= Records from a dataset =
——

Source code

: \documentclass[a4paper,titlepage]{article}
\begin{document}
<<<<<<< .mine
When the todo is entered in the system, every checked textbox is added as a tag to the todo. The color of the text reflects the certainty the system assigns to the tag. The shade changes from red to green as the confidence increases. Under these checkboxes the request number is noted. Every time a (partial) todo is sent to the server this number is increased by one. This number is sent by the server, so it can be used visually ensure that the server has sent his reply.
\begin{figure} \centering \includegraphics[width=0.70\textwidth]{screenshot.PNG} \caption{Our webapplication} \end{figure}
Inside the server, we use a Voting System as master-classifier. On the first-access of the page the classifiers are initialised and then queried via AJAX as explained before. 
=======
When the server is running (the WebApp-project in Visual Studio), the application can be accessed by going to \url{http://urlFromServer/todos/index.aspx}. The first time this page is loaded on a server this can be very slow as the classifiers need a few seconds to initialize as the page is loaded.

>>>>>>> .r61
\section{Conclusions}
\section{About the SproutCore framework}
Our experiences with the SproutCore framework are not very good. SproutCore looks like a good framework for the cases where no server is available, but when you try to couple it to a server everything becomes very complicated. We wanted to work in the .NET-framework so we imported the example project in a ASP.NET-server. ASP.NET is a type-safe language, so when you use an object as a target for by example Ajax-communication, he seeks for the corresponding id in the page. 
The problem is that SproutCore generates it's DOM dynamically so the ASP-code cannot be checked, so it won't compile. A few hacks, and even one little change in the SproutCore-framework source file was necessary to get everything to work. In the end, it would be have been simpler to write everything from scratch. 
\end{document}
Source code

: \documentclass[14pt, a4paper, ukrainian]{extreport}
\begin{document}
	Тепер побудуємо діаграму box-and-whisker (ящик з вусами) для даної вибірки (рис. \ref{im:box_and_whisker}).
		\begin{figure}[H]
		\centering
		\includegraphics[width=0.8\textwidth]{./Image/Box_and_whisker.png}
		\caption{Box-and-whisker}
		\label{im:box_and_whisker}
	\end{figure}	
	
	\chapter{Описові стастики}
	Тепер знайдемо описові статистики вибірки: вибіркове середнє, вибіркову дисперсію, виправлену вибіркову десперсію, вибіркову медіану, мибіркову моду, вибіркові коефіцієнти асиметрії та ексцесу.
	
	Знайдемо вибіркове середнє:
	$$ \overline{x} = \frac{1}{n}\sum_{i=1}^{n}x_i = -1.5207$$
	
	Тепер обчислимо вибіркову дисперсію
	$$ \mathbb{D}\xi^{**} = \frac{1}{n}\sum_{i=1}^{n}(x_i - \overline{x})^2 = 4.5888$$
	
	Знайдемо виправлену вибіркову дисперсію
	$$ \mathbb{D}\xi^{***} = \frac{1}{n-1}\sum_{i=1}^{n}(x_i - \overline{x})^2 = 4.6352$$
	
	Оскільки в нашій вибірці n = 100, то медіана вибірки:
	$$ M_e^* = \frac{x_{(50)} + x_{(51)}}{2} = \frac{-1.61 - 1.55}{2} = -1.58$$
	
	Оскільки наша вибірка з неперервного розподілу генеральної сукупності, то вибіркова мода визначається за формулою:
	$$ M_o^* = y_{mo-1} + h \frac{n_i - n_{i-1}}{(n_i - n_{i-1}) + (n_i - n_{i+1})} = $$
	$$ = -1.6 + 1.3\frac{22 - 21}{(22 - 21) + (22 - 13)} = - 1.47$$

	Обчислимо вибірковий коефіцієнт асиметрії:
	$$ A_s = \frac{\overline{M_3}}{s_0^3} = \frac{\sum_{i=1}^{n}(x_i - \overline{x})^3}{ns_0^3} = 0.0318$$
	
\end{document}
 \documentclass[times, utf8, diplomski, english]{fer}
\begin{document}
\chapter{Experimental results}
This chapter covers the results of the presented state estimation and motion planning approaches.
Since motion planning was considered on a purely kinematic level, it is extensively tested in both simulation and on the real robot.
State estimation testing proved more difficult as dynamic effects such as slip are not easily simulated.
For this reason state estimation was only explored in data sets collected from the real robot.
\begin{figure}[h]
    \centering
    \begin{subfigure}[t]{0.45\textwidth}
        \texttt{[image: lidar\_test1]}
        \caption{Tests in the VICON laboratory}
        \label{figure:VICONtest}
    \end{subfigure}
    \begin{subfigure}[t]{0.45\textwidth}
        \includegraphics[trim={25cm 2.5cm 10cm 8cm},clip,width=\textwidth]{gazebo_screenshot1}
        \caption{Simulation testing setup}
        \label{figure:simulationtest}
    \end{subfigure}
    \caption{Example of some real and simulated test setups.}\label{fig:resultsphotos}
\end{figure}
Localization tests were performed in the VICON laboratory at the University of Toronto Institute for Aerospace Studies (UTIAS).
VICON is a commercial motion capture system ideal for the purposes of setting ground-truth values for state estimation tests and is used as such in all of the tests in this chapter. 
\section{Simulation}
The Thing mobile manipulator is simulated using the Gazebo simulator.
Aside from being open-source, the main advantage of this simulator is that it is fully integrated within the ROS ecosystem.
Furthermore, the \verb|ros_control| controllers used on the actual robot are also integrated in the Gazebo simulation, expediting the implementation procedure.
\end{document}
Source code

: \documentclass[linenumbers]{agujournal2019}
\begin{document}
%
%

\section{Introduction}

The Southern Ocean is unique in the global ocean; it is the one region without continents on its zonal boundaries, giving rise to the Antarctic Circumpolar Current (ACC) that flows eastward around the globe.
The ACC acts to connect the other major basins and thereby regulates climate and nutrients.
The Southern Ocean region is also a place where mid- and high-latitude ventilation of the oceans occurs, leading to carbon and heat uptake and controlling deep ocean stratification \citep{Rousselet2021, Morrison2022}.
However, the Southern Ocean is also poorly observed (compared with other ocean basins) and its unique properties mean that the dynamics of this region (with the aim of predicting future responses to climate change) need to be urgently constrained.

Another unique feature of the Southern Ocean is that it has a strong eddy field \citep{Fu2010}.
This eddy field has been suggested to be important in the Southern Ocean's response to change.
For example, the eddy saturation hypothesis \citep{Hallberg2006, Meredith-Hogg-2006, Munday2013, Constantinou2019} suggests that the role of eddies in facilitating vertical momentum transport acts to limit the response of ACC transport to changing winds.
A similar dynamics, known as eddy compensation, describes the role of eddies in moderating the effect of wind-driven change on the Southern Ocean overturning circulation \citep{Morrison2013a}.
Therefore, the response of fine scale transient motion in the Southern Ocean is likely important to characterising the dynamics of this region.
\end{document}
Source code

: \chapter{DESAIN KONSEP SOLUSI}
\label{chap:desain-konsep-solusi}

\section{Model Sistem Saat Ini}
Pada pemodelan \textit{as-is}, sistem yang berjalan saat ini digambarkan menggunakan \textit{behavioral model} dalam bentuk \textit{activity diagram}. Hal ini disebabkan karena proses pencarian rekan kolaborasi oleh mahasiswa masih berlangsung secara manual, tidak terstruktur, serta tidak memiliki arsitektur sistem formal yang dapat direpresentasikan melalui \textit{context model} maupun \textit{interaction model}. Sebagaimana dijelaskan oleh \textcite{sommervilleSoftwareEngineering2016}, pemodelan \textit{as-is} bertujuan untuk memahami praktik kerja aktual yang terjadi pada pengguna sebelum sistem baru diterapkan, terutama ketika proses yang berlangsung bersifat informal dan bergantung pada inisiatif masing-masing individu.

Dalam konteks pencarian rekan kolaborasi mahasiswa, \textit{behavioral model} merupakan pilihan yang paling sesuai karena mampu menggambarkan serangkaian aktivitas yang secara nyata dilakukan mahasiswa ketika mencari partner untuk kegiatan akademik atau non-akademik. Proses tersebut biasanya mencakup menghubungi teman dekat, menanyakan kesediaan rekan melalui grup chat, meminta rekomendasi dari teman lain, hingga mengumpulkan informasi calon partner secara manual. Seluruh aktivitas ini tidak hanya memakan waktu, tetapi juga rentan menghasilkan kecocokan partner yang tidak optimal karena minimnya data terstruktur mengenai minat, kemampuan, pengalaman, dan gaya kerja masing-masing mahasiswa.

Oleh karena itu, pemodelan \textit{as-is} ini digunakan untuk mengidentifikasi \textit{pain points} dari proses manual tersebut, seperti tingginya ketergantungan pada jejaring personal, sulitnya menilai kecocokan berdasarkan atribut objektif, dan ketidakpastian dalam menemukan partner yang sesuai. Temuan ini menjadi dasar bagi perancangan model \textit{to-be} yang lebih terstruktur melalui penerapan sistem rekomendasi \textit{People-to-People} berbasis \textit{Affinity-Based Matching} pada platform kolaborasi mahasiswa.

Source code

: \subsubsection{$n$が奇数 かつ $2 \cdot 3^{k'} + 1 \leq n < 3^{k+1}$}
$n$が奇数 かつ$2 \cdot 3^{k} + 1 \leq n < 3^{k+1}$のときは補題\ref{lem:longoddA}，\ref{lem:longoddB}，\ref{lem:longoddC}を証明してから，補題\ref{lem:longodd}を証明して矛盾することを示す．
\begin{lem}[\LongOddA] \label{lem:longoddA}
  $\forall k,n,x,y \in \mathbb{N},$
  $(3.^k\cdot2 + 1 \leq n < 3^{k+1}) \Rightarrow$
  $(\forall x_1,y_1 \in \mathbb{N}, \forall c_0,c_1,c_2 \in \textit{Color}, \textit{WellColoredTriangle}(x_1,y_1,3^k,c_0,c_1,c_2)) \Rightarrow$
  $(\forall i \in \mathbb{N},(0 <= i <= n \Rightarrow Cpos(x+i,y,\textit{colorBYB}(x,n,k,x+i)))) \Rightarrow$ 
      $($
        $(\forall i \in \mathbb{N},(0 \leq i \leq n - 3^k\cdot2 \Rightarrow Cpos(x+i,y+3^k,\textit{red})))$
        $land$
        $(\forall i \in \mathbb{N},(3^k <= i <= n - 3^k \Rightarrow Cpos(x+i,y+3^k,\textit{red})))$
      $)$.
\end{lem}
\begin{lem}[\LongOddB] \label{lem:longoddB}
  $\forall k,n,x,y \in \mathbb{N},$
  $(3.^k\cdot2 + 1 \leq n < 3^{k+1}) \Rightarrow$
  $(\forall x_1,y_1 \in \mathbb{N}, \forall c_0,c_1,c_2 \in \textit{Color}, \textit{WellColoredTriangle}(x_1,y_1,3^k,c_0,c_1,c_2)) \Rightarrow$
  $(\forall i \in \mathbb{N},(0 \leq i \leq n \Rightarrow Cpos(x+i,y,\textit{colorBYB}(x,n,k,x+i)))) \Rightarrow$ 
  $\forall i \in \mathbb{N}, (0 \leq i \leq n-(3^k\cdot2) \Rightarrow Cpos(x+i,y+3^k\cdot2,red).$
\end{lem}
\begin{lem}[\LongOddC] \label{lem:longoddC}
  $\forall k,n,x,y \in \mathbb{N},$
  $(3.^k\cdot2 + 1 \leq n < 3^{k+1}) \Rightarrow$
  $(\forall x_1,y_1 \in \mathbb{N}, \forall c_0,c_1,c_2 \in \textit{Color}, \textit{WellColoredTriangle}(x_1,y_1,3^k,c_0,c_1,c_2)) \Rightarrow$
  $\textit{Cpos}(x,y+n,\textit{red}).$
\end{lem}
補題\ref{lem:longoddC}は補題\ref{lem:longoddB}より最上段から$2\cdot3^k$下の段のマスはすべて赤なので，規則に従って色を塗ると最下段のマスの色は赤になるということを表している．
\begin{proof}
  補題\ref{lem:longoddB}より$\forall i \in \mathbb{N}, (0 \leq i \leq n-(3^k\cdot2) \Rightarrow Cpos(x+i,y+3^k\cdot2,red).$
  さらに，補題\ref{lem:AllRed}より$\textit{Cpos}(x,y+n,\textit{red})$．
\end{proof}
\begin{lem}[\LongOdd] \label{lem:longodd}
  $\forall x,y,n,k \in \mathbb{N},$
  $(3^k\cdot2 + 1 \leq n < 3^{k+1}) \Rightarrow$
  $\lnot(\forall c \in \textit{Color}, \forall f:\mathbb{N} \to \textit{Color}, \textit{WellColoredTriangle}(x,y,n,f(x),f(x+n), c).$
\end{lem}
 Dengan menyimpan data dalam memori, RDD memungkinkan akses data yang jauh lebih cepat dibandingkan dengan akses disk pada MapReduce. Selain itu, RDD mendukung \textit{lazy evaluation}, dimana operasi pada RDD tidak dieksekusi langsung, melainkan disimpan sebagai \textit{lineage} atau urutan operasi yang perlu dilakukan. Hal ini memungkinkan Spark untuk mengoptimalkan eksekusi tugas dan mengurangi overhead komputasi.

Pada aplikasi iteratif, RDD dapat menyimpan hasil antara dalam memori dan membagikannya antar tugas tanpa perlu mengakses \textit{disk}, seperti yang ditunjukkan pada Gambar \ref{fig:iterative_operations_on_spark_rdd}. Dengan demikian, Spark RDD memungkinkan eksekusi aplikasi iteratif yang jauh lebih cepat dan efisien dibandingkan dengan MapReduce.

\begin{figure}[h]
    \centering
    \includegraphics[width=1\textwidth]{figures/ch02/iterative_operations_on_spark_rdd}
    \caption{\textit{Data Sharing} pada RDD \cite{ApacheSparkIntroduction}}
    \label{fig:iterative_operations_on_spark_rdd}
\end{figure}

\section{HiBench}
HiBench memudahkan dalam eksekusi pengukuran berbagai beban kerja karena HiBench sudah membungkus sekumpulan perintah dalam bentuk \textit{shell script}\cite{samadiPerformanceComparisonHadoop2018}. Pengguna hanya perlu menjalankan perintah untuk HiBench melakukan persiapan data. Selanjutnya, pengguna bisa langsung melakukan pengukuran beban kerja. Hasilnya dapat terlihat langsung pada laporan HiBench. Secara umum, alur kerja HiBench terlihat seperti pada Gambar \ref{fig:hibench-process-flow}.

——

Reproduce exactly, and only, the lines from the start of the entries through the one that contains "Our experiences with".

= Written solution =
Source code

: \documentclass[a4paper,titlepage]{article}
\begin{document}
<<<<<<< .mine
When the todo is entered in the system, every checked textbox is added as a tag to the todo. The color of the text reflects the certainty the system assigns to the tag. The shade changes from red to green as the confidence increases. Under these checkboxes the request number is noted. Every time a (partial) todo is sent to the server this number is increased by one. This number is sent by the server, so it can be used visually ensure that the server has sent his reply.
\begin{figure} \centering \includegraphics[width=0.70\textwidth]{screenshot.PNG} \caption{Our webapplication} \end{figure}
Inside the server, we use a Voting System as master-classifier. On the first-access of the page the classifiers are initialised and then queried via AJAX as explained before. 
=======
When the server is running (the WebApp-project in Visual Studio), the application can be accessed by going to \url{http://urlFromServer/todos/index.aspx}. The first time this page is loaded on a server this can be very slow as the classifiers need a few seconds to initialize as the page is loaded.

>>>>>>> .r61
\section{Conclusions}
\section{About the SproutCore framework}
Our experiences with the SproutCore framework are not very good. SproutCore looks like a good framework for the cases where no server is available, but when you try to couple it to a server everything becomes very complicated. We wanted to work in the .NET-framework so we imported the example project in a ASP.NET-server. ASP.NET is a type-safe language, so when you use an object as a target for by example Ajax-communication, he seeks for the corresponding id in the page. 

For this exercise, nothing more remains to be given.